[Samba] cannot connect without user/pass on Windows 10

Bram Matthys syzop at vulnscan.org
Thu Jan 26 15:30:28 UTC 2017 

Op 26-1-2017 om 15:01 schreef Rowland Penny via samba:
> On Thu, 26 Jan 2017 12:12:41 +0100
> Bram Matthys via samba <samba at lists.samba.org> wrote:
>
>> Hi,
>>
>> A number of students are unable to connect to our print server from
>> their Windows 10 client laptop without entering a user/pass. More
>> precisely: If you try to connect manually to \\IP it says "Username
>> or password incorrect" and prompts to enter a username/password.
>> Despite the server setting to map all users to guest (see further
>> down).
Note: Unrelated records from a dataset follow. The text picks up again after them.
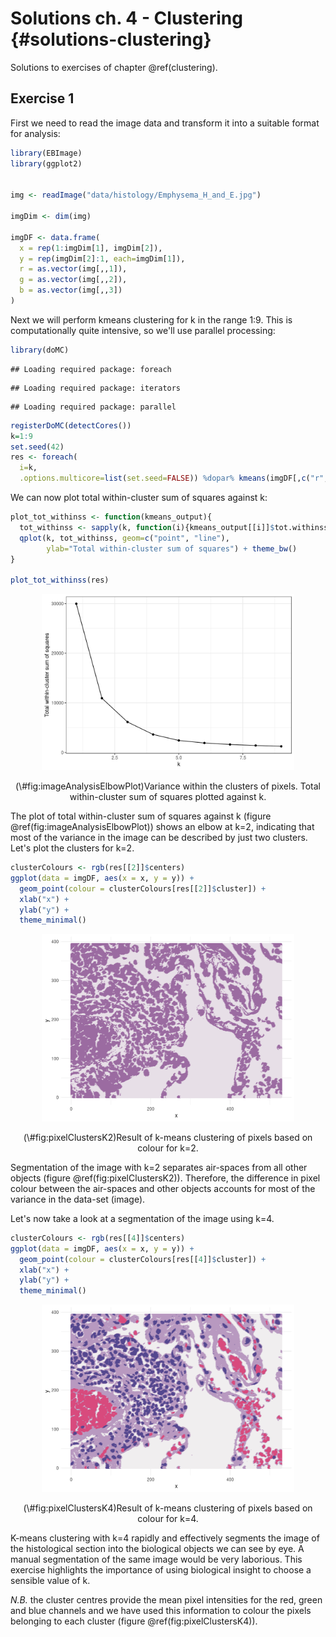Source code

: # Solutions ch. 4 - Clustering {#solutions-clustering}

Solutions to exercises of chapter \@ref(clustering). 

<!--
set.seed(42)
dbscanRes <- dbscan::dbscan(t(e), eps=85, minPts=5)


d <- dist((t(e)[dbscanRes$cluster>0,]))

dbscanS <- silhouette(dbscanRes$cluster[dbscanRes$cluster>0], d)
plot(dbscanS, col="black")

-->






## Exercise 1

First we need to read the image data and transform it into a suitable format for analysis:

```r
library(EBImage)
library(ggplot2)


img <- readImage("data/histology/Emphysema_H_and_E.jpg")

imgDim <- dim(img)

imgDF <- data.frame(
  x = rep(1:imgDim[1], imgDim[2]),
  y = rep(imgDim[2]:1, each=imgDim[1]),
  r = as.vector(img[,,1]),
  g = as.vector(img[,,2]),
  b = as.vector(img[,,3])
)
```

Next we will perform kmeans clustering for k in the range 1:9. This is computationally quite intensive, so we'll use parallel processing:

```r
library(doMC)
```

```
## Loading required package: foreach
```

```
## Loading required package: iterators
```

```
## Loading required package: parallel
```

```r
registerDoMC(detectCores())
k=1:9
set.seed(42)
res <- foreach(
  i=k, 
  .options.multicore=list(set.seed=FALSE)) %dopar% kmeans(imgDF[,c("r", "g", "b")], i, nstart=50)
```

We can now plot total within-cluster sum of squares against k:

```r
plot_tot_withinss <- function(kmeans_output){
  tot_withinss <- sapply(k, function(i){kmeans_output[[i]]$tot.withinss})
  qplot(k, tot_withinss, geom=c("point", "line"), 
        ylab="Total within-cluster sum of squares") + theme_bw()
}

plot_tot_withinss(res)
```

<div class="figure" style="text-align: center">
<img src="16-solutions-clustering_files/figure-html/imageAnalysisElbowPlot-1.png" alt="Variance within the clusters of pixels. Total within-cluster sum of squares plotted against k." width="80%" />
<p class="caption">(\#fig:imageAnalysisElbowPlot)Variance within the clusters of pixels. Total within-cluster sum of squares plotted against k.</p>
</div>

The plot of total within-cluster sum of squares against k (figure \@ref(fig:imageAnalysisElbowPlot)) shows an elbow at k=2, indicating that most of the variance in the image can be described by just two clusters. Let's plot the clusters for k=2.


```r
clusterColours <- rgb(res[[2]]$centers) 
ggplot(data = imgDF, aes(x = x, y = y)) + 
  geom_point(colour = clusterColours[res[[2]]$cluster]) +
  xlab("x") +
  ylab("y") +
  theme_minimal()
```

<div class="figure" style="text-align: center">
<img src="16-solutions-clustering_files/figure-html/pixelClustersK2-1.png" alt="Result of k-means clustering of pixels based on colour for k=2." width="80%" />
<p class="caption">(\#fig:pixelClustersK2)Result of k-means clustering of pixels based on colour for k=2.</p>
</div>

Segmentation of the image with k=2 separates air-spaces from all other objects (figure \@ref(fig:pixelClustersK2)). Therefore, the difference in pixel colour between the air-spaces and other objects accounts for most of the variance in the data-set (image).

Let's now take a look at a segmentation of the image using k=4.

```r
clusterColours <- rgb(res[[4]]$centers) 
ggplot(data = imgDF, aes(x = x, y = y)) + 
  geom_point(colour = clusterColours[res[[4]]$cluster]) +
  xlab("x") +
  ylab("y") +
  theme_minimal()
```

<div class="figure" style="text-align: center">
<img src="16-solutions-clustering_files/figure-html/pixelClustersK4-1.png" alt="Result of k-means clustering of pixels based on colour for k=4." width="80%" />
<p class="caption">(\#fig:pixelClustersK4)Result of k-means clustering of pixels based on colour for k=4.</p>
</div>

K-means clustering with k=4 rapidly and effectively segments the image of the histological section into the biological objects we can see by eye. A manual segmentation of the same image would be very laborious. This exercise highlights the importance of using biological insight to choose a sensible value of k.

*N.B.* the cluster centres provide the mean pixel intensities for the red, green and blue channels and we have used this information to colour the pixels belonging to each cluster (figure \@ref(fig:pixelClustersK4)).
I did a packet dump and the client pc asks NTLMSSP_NEGOTIATE,
>> server replies with an NTLMSSP_CHALLENGE and then the client pc
>> simply hangs up (TCP RST).
>>
>> Now the (more) interesting bit: all this only happens when you use a
>> "microsoft account", not if you use a local account. With a local
>> account on the laptop start -> run -> \\IP will get you connected
>> without asking for a user / password and show the shared printers and
>> shares, as expected.
>>
>> Any ideas? Is this fixable on the server-side? Otherwise if that is
>> not possible, fixable on the client-side while still permitting
>> microsoft accounts?
>>
>> Packet dump (raw): https://www.vulnscan.org/tmp/cannotconnectsmb.pcap
>>
>> Packet dump (text) below:
>> 1 0.000000 10.0.6.178 -> 10.0.0.7 TCP 66 49939→445 [SYN] Seq=0
>> Win=8192 Len=0 MSS=1460 WS=256 SACK_PERM=1
>> 2 0.000049 10.0.0.7 -> 10.0.6.178 TCP 66 445→49939 [SYN, ACK] Seq=0
>> Ack=1 Win=29200 Len=0 MSS=1460 SACK_PERM=1 WS=128
>> 3 0.002343 10.0.6.178 -> 10.0.0.7 TCP 60 49939→445 [ACK] Seq=1 Ack=1
>> Win=65536 Len=0
>> 4 0.002514 10.0.6.178 -> 10.0.0.7 SMB 213 Negotiate Protocol Request
>> 5 0.002528 10.0.0.7 -> 10.0.6.178 TCP 54 445→49939 [ACK] Seq=1
>> Ack=160 Win=30336 Len=0
>> 6 0.009462 10.0.0.7 -> 10.0.6.178 SMB2 260 Negotiate Protocol Response
>> 7 0.011702 10.0.6.178 -> 10.0.0.7 SMB2 232 Negotiate Protocol Request
>> 8 0.011936 10.0.0.7 -> 10.0.6.178 SMB2 260 Negotiate Protocol Response
>> 9 0.016597 10.0.6.178 -> 10.0.0.7 SMB2 220 Session Setup Request,
>> NTLMSSP_NEGOTIATE
>> 10 0.017098 10.0.0.7 -> 10.0.6.178 SMB2 351 Session Setup Response,
>> Error: STATUS_MORE_PROCESSING_REQUIRED, NTLMSSP_CHALLENGE
>> 11 0.020411 10.0.6.178 -> 10.0.0.7 TCP 60 49939→445 [RST, ACK]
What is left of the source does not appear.